Segment Start: MATERIAL PROVIDED

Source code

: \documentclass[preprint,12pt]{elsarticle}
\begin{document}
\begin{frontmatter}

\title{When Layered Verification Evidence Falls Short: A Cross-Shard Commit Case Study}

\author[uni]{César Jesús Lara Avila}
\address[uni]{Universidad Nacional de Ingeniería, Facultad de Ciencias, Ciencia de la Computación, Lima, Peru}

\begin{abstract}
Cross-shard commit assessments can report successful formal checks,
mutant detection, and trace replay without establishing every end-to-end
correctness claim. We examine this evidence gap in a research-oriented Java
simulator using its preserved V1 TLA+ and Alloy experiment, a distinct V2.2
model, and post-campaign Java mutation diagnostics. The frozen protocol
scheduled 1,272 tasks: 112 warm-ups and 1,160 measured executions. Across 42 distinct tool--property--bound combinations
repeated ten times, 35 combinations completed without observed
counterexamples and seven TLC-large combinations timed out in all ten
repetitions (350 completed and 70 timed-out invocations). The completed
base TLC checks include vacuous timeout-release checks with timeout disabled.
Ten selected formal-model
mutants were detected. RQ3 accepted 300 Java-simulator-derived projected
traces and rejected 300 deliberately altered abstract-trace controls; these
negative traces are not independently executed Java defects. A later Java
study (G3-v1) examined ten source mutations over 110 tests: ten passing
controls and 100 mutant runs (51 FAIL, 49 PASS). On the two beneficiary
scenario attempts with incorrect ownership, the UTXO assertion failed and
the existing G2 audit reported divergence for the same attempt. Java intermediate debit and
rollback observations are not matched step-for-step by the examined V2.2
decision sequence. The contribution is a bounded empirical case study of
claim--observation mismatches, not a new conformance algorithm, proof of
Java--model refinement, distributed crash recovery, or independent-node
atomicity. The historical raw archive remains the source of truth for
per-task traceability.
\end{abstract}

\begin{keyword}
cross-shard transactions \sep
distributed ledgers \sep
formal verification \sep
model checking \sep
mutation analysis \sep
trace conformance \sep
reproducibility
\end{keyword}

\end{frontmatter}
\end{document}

Segment End: MATERIAL PROVIDED

* _BRIEF_
Once every line of the material holding the word "traces" has been counted, report the total and nothing more.

* _THE ANSWER_
2